佐々木賢『当節定時制高校事情』(有斐閣新書 1987)を読む。
「スクールウォーズ」に描かれた80年代前半の学校が荒れていた時代の雰囲気をよく象徴したエピソードがたくさん紹介されている。妊娠中絶や暴走族、シンナーやリンチに万引き、カツアゲ、さぼりなど生徒指導の項目オンパレードである。しかし定時制高校の教師である著者の視線は暖かい。それら全てを自己表現の現れと肯定的に受け止めている。そして返す刀で管理教育、教育の貧困を切る。論調としては「ありがち」な教育批判に過ぎないが、著者の迷いが素直に述べられており好感が持てる。そうしたラディカルな理想論と現実とのギャップに悩む著者のありようは次の引用によく表されている。

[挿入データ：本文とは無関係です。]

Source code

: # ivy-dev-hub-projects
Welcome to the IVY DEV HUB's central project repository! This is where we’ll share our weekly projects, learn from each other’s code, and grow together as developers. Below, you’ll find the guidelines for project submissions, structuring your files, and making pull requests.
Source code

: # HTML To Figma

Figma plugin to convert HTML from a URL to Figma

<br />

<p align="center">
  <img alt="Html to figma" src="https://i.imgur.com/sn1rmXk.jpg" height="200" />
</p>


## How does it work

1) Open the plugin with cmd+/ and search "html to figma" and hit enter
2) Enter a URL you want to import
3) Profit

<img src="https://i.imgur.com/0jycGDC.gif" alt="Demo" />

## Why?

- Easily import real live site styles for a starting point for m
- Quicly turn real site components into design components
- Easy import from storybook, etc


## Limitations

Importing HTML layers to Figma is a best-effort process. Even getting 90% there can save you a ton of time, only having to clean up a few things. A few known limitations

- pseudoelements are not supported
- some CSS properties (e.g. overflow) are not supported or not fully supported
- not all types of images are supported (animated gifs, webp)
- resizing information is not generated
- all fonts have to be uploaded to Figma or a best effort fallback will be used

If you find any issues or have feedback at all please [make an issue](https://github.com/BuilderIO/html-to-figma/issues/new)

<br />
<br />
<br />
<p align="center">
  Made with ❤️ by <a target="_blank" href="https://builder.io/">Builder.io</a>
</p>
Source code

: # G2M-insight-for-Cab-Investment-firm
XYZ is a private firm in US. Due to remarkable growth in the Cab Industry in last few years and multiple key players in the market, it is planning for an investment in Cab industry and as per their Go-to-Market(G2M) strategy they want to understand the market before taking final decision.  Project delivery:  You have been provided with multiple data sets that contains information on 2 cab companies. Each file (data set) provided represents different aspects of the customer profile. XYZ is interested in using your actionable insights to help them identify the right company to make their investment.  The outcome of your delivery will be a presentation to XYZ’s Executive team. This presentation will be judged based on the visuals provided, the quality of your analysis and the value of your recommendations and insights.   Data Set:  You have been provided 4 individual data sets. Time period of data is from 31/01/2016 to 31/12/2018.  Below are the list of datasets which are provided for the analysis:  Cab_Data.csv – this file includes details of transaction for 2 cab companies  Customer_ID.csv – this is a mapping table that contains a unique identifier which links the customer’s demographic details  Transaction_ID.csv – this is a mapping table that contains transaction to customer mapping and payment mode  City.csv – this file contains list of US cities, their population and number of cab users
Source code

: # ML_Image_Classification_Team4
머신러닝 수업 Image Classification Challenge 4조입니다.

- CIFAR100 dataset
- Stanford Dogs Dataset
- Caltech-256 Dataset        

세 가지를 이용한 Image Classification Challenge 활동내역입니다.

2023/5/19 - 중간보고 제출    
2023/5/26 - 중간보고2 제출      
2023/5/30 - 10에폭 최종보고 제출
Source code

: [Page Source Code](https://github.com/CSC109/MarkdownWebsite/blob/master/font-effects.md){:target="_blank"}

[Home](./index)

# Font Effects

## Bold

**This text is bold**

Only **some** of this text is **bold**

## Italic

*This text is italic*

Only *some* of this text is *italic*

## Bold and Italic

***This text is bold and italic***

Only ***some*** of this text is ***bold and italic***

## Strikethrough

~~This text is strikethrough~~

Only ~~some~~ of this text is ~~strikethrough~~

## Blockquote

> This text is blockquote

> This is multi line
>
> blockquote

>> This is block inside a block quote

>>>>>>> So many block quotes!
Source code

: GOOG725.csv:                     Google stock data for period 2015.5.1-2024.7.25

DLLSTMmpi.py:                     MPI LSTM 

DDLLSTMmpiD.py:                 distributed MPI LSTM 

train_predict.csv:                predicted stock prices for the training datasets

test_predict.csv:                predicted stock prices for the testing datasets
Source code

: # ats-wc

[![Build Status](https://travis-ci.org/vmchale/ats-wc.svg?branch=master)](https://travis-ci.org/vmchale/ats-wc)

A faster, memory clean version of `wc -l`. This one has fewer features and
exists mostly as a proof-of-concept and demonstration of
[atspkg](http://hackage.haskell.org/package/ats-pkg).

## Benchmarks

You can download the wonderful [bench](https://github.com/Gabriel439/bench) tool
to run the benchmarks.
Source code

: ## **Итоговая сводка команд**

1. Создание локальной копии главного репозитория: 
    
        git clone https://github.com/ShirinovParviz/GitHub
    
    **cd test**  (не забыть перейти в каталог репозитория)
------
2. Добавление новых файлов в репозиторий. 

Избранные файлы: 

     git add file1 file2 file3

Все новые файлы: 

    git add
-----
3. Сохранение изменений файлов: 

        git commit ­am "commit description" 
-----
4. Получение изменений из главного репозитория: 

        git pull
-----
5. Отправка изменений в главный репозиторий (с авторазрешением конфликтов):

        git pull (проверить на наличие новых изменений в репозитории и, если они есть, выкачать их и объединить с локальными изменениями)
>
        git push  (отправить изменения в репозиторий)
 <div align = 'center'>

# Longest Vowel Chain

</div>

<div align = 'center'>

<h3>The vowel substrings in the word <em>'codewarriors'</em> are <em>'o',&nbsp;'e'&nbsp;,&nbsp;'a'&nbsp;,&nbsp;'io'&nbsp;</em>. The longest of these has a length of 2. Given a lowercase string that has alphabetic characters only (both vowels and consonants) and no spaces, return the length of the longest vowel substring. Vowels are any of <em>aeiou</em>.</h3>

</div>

(あまりに出来ない生徒を前にして、他教科の試験中に解答をこっそり板書して説明したことについて)おそらくこれはカンニングのせいだろう。テスト最中に答えを教えるのは立派なカンニングだ。この時教師は「ものを教えて評価する」教師ではなく、カンニングの共犯者となっていたのである。中国の文化大革命の頃「カンニングは正しい」とされたことがある。互いに教え合う協力の精神が高く評価されたのだ。カンニングは犯罪なのか、意外に難しい問題なのだが……。